In 2000, the beverages (milk coffee, grape juice, vegetable juice, sports drink, oolong tea, coffee, cocoa, milk, and wine) were collected from different markets. In this experiment, the samples were spiked for validation. The samples were alkalized with 0.1M NaOH. To extract azide ions, the bubble and trap method was used. In this method, two tubes (test tube A and test tube B) are attached with Teflon tubing. In test tube A, the sample solution was added with an antifoaming agent (tri-n-butyl phosphate) and in test tube B, dilute sulfuric acid (trapping solution) was added. The bubbles of sodium azide travel to tube B and react with sulfuric acid forming hydrazoic acid that can be subjected to ion chromatography for determination. The average recovery for milk coffee was 74.4%. The same method is employed for other samples. Then the samples were subjected to ion chromatography by using Sodium carbonate as the eluent solution. The results of the content of sodium azide in beverages is presented below in the Table 4 (Oshima et al., 2000).

 

Table 4: Analysis of various beverages spiked with sodium azide.

Sample

Added (µg/g)

Added (µg/ml)

Found (µg/ml)

Recovery (%)

Grape juice

10.0

1.00

0.837

83.7

Vegetable juice

10.0

1.00

0.866

86.6

Sports drink

10.0

1.00

0.866

86.6

Oolong tea

10.0

1.00

0.881

88.1

Coffee drink

10.0

1.00

0.858

85.8

Milk cocoa

10.0

1.00

0.899

89.9

Milk

10.0

1.00

0.826

82.6

Wine

10.0

1.00

0.901

90.1

 

Ion-selective electrode method

The Ion-selective electrode method is faster and less expensive than the atomic absorption spectroscopic method and ion-exchange chromatography.

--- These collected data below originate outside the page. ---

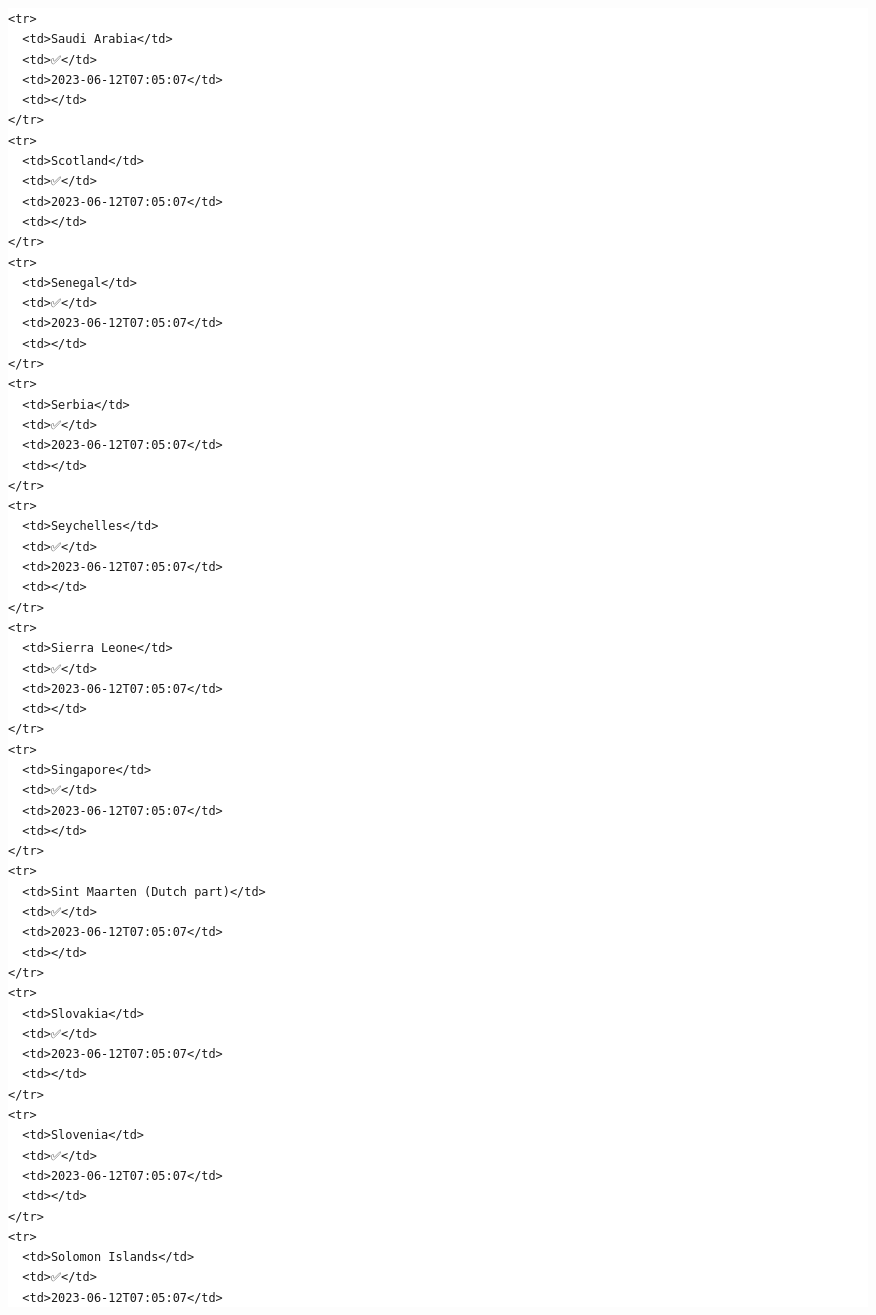     <tr>
      <td>Saudi Arabia</td>
      <td>✅</td>
      <td>2023-06-12T07:05:07</td>
      <td></td>
    </tr>
    <tr>
      <td>Scotland</td>
      <td>✅</td>
      <td>2023-06-12T07:05:07</td>
      <td></td>
    </tr>
    <tr>
      <td>Senegal</td>
      <td>✅</td>
      <td>2023-06-12T07:05:07</td>
      <td></td>
    </tr>
    <tr>
      <td>Serbia</td>
      <td>✅</td>
      <td>2023-06-12T07:05:07</td>
      <td></td>
    </tr>
    <tr>
      <td>Seychelles</td>
      <td>✅</td>
      <td>2023-06-12T07:05:07</td>
      <td></td>
    </tr>
    <tr>
      <td>Sierra Leone</td>
      <td>✅</td>
      <td>2023-06-12T07:05:07</td>
      <td></td>
    </tr>
    <tr>
      <td>Singapore</td>
      <td>✅</td>
      <td>2023-06-12T07:05:07</td>
      <td></td>
    </tr>
    <tr>
      <td>Sint Maarten (Dutch part)</td>
      <td>✅</td>
      <td>2023-06-12T07:05:07</td>
      <td></td>
    </tr>
    <tr>
      <td>Slovakia</td>
      <td>✅</td>
      <td>2023-06-12T07:05:07</td>
      <td></td>
    </tr>
    <tr>
      <td>Slovenia</td>
      <td>✅</td>
      <td>2023-06-12T07:05:07</td>
      <td></td>
    </tr>
    <tr>
      <td>Solomon Islands</td>
      <td>✅</td>
      <td>2023-06-12T07:05:07</td>
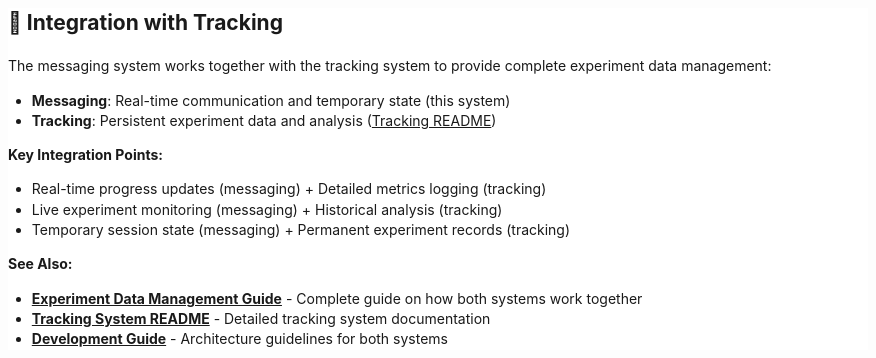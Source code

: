 ## 🔗 Integration with Tracking

The messaging system works together with the tracking system to provide complete experiment data management:

-   **Messaging**: Real-time communication and temporary state (this system)
-   **Tracking**: Persistent experiment data and analysis ([Tracking README](../tracking/README.md))

**Key Integration Points:**

-   Real-time progress updates (messaging) + Detailed metrics logging (tracking)
-   Live experiment monitoring (messaging) + Historical analysis (tracking)
-   Temporary session state (messaging) + Permanent experiment records (tracking)

**See Also:**

-   **[Experiment Data Management Guide](../docs/experiment_data_management.md)** - Complete guide on how both systems work together
-   **[Tracking System README](../tracking/README.md)** - Detailed tracking system documentation
-   **[Development Guide](../docs/development.md)** - Architecture guidelines for both systems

In 1984, the ion-selective electrode method was used to determine sodium in processed meat products. For this purpose, standard sodium solutions were prepared and suspension 2 % (w/w) of ground mixture with 125 ml water. It was swirled for 2-3 min to extract the salt. The electrode was dipped both in standard as well as of the sample for at least 30 s and noted the readings. The various error-causing factors were eliminated by different precautionary measures for example adsorption of fats were eliminated by washing the electrode after every measurement, suspended solids by stirring for a few seconds, pH error by adding suitable buffer. The ionic strength was adjusted by using an ionic strength adjuster so that the results were accurate.

The results of the sodium content and its comparison with the results of flame photometer were elaborated in the Table 5 (Fulton et al., 1984).

 

Table 5: Blind comparison of the ion selective electrode method with the flame photometric method.

Sample

% Na in each solid sample

Ion selective electrode

Flame photometer

Bacon

0.70

0.71

Pizza

0.76

0.73

Sausage

0.76

0.72

Salami

1.1

0.98

Bologna

0.97

1.0

Ham

1.1

1.2

 

This method was found to be as rapid as flame photometer method if time consuming steps such as rinsing and drying of the electrode, ionic strength adjustments were minimized by suitable techniques (Fulton et al., 1984).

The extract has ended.